If nearly `10^(5)` coulomb liberate `1 g` equivalent of aluminium, then the amount of aluminium (equivalent weight `9`) deposited through electrolysis in `20` minutes by a current of `50` amp will be

To solve the problem, we will use Faraday's laws of electrolysis.

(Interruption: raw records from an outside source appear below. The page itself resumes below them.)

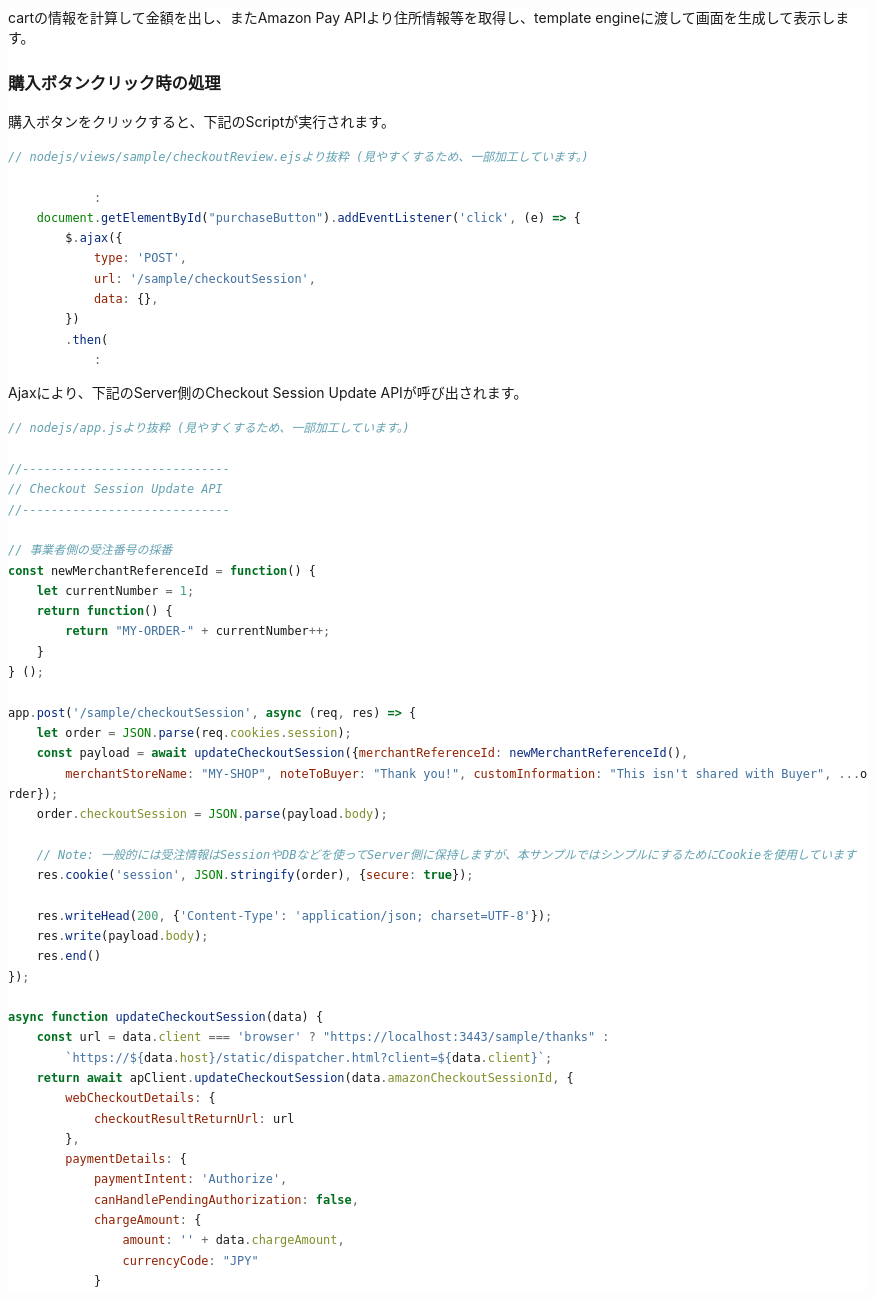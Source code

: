 cartの情報を計算して金額を出し、またAmazon Pay APIより住所情報等を取得し、template engineに渡して画面を生成して表示します。

### 購入ボタンクリック時の処理

購入ボタンをクリックすると、下記のScriptが実行されます。

```js
// nodejs/views/sample/checkoutReview.ejsより抜粋 (見やすくするため、一部加工しています。)

            :
    document.getElementById("purchaseButton").addEventListener('click', (e) => {
        $.ajax({
            type: 'POST',
            url: '/sample/checkoutSession',
            data: {},
        })
        .then(
            :
```

Ajaxにより、下記のServer側のCheckout Session Update APIが呼び出されます。  

```js
// nodejs/app.jsより抜粋 (見やすくするため、一部加工しています。)

//-----------------------------
// Checkout Session Update API
//-----------------------------

// 事業者側の受注番号の採番
const newMerchantReferenceId = function() {
    let currentNumber = 1;
    return function() {
        return "MY-ORDER-" + currentNumber++;
    }
} ();

app.post('/sample/checkoutSession', async (req, res) => {
    let order = JSON.parse(req.cookies.session);
    const payload = await updateCheckoutSession({merchantReferenceId: newMerchantReferenceId(),
        merchantStoreName: "MY-SHOP", noteToBuyer: "Thank you!", customInformation: "This isn't shared with Buyer", ...order});    
    order.checkoutSession = JSON.parse(payload.body);

    // Note: 一般的には受注情報はSessionやDBなどを使ってServer側に保持しますが、本サンプルではシンプルにするためにCookieを使用しています
    res.cookie('session', JSON.stringify(order), {secure: true});

    res.writeHead(200, {'Content-Type': 'application/json; charset=UTF-8'});
    res.write(payload.body);
    res.end()
});

async function updateCheckoutSession(data) {
    const url = data.client === 'browser' ? "https://localhost:3443/sample/thanks" :
        `https://${data.host}/static/dispatcher.html?client=${data.client}`;
    return await apClient.updateCheckoutSession(data.amazonCheckoutSessionId, {
        webCheckoutDetails: {
            checkoutResultReturnUrl: url
        },
        paymentDetails: {
            paymentIntent: 'Authorize',
            canHandlePendingAuthorization: false,
            chargeAmount: {
                amount: '' + data.chargeAmount,
                currencyCode: "JPY"
            }
```
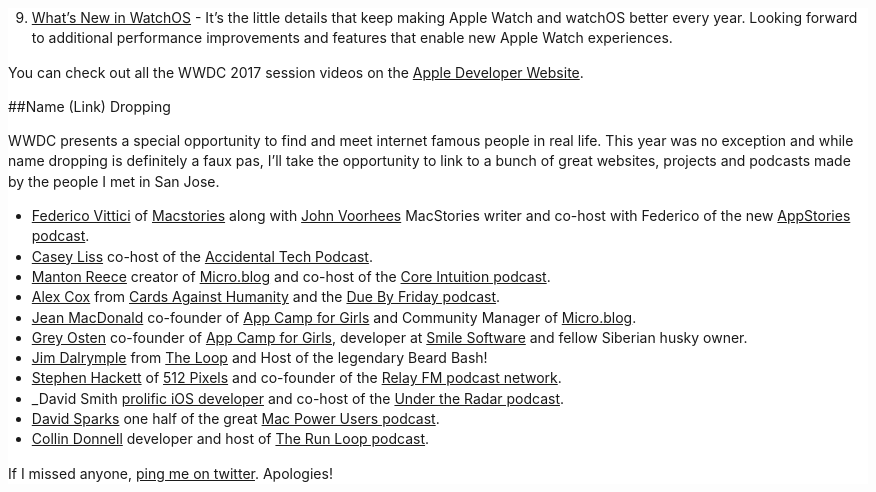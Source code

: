 9. [What’s New in WatchOS](https://developer.apple.com/videos/play/wwdc2017/205/) - It’s the little details that keep making Apple Watch and watchOS better every year. Looking forward to additional performance improvements and features that enable new Apple Watch experiences.

You can check out all the WWDC 2017 session videos on the [Apple Developer Website](https://developer.apple.com/videos/wwdc2017/).

##Name (Link) Dropping

WWDC presents a special opportunity to find and meet internet famous people in real life.  This year was no exception and while name dropping is definitely a faux pas, I’ll take the opportunity to link to a bunch of great websites, projects and podcasts made by the people I met in San Jose.


* [Federico Vittici](https://twitter.com/viticci) of [Macstories](https://www.macstories.net) along with [John Voorhees](https://twitter.com/johnvoorhees) MacStories writer and co-host with Federico of the new [AppStories podcast](https://appstories.net).
* [Casey Liss](https://twitter.com/caseyliss) co-host of the [Accidental Tech Podcast](http://atp.fm).
* [Manton Reece](http://manton.org) creator of [Micro.blog](http://micro.blog) and co-host of the [Core Intuition podcast](https://www.coreint.org).
* [Alex Cox](https://twitter.com/AlexCox) from [Cards Against Humanity](https://cardsagainsthumanity.com) and the [Due By Friday podcast](http://dobyfriday.com).
* [Jean MacDonald](https://twitter.com/macgenie) co-founder of [App Camp for Girls](http://appcamp4girls.com) and Community Manager of [Micro.blog](http://micro.blog).
* [Grey Osten](https://twitter.com/uipoptart) co-founder of [App Camp for Girls](http://appcamp4girls.com), developer at [Smile Software](https://smilesoftware.com) and fellow Siberian husky owner. 
* [Jim Dalrymple](https://twitter.com/jdalrymple) from [The Loop](http://www.loopinsight.com) and Host of the legendary Beard Bash!
* [Stephen Hackett](https://twitter.com/ismh) of [512 Pixels](https://512pixels.net) and co-founder of the [Relay FM podcast network](https://www.relay.fm).
* _David Smith [prolific iOS developer](https://david-smith.org/apps/) and co-host of the [Under the Radar podcast](https://www.relay.fm/radar).
* [David Sparks](https://twitter.com/MacSparky) one half of the great [Mac Power Users podcast](https://www.relay.fm/mpu).
* [Collin Donnell](https://twitter.com/collindonnell) developer and host of [The Run Loop podcast](http://www.therunloop.com).

If I missed anyone, [ping me on twitter](https://twitter.com/k9andkbd). Apologies!

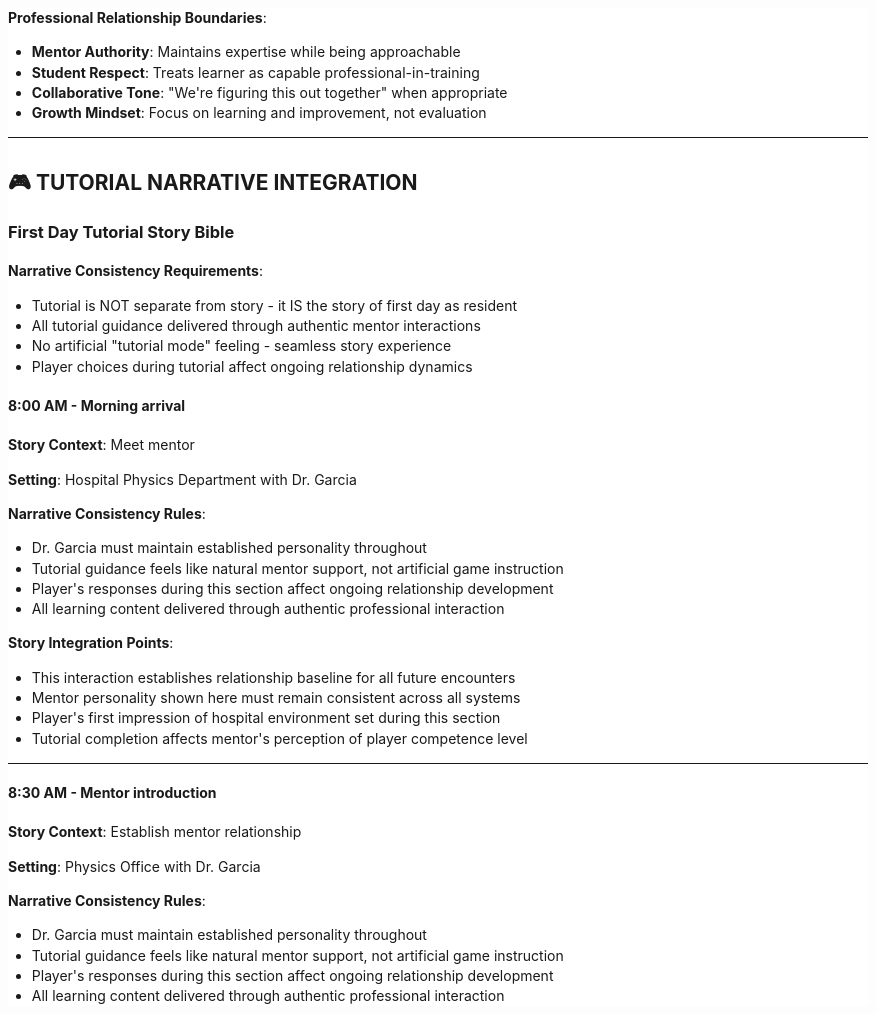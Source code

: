 **Professional Relationship Boundaries**:
- **Mentor Authority**: Maintains expertise while being approachable
- **Student Respect**: Treats learner as capable professional-in-training
- **Collaborative Tone**: "We're figuring this out together" when appropriate
- **Growth Mindset**: Focus on learning and improvement, not evaluation

---

## 🎮 TUTORIAL NARRATIVE INTEGRATION


### First Day Tutorial Story Bible

**Narrative Consistency Requirements**:
- Tutorial is NOT separate from story - it IS the story of first day as resident
- All tutorial guidance delivered through authentic mentor interactions
- No artificial "tutorial mode" feeling - seamless story experience
- Player choices during tutorial affect ongoing relationship dynamics


#### 8:00 AM - Morning arrival

**Story Context**: Meet mentor

**Setting**: Hospital Physics Department with Dr. Garcia


**Narrative Consistency Rules**:
- Dr. Garcia must maintain established personality throughout
- Tutorial guidance feels like natural mentor support, not artificial game instruction
- Player's responses during this section affect ongoing relationship development
- All learning content delivered through authentic professional interaction



**Story Integration Points**:
- This interaction establishes relationship baseline for all future encounters
- Mentor personality shown here must remain consistent across all systems
- Player's first impression of hospital environment set during this section
- Tutorial completion affects mentor's perception of player competence level

---

#### 8:30 AM - Mentor introduction

**Story Context**: Establish mentor relationship

**Setting**: Physics Office with Dr. Garcia


**Narrative Consistency Rules**:
- Dr. Garcia must maintain established personality throughout
- Tutorial guidance feels like natural mentor support, not artificial game instruction
- Player's responses during this section affect ongoing relationship development
- All learning content delivered through authentic professional interaction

According to the first law of electrolysis, the mass of a substance deposited or liberated during electrolysis is directly proportional to the quantity of electricity passed through the electrolyte. ### Step-by-Step Solution: 1. **Identify the Given Values:** - Charge (Q) that liberates 1 g equivalent of aluminum = \(10^5\) coulombs - Equivalent weight of aluminum (Z) = 9 g/equiv - Current (I) = 50 A - Time (t) = 20 minutes 2. **Convert Time to Seconds:** \[ t = 20 \text{ minutes} \times 60 \text{ seconds/minute} = 1200 \text{ seconds} \] 3. **Calculate the Total Charge (Q) Passed:** Using the formula \(Q = I \times t\): \[ Q = 50 \text{ A} \times 1200 \text{ s} = 60000 \text{ coulombs} \] 4. **Relate the Mass of Aluminum Deposited to Charge:** According to the first law of electrolysis: \[ \frac{m_1}{m_2} = \frac{Z_1 \cdot Q_2}{Z_2 \cdot Q_1} \] Here, \(m_1 = 1 \text{ g}\), \(Z_1 = 9 \text{ g/equiv}\), \(Q_1 = 10^5 \text{ coulombs}\), and \(Q_2 = 60000 \text{ coulombs}\). 5. **Substituting the Values:** We need to find \(m_2\) (mass of aluminum deposited): \[ \frac{1 \text{ g}}{m_2} = \frac{9 \cdot 60000}{10^5} \] 6. **Cross Multiply to Solve for \(m_2\):** \[ m_2 = \frac{1 \cdot 10^5}{9 \cdot 60000} \] 7. **Calculate \(m_2\):** \[ m_2 = \frac{100000}{540000} = 5.4 \text{ g} \] ### Final Answer: The amount of aluminum deposited through electrolysis in 20 minutes by a current of 50 A is **5.4 grams**.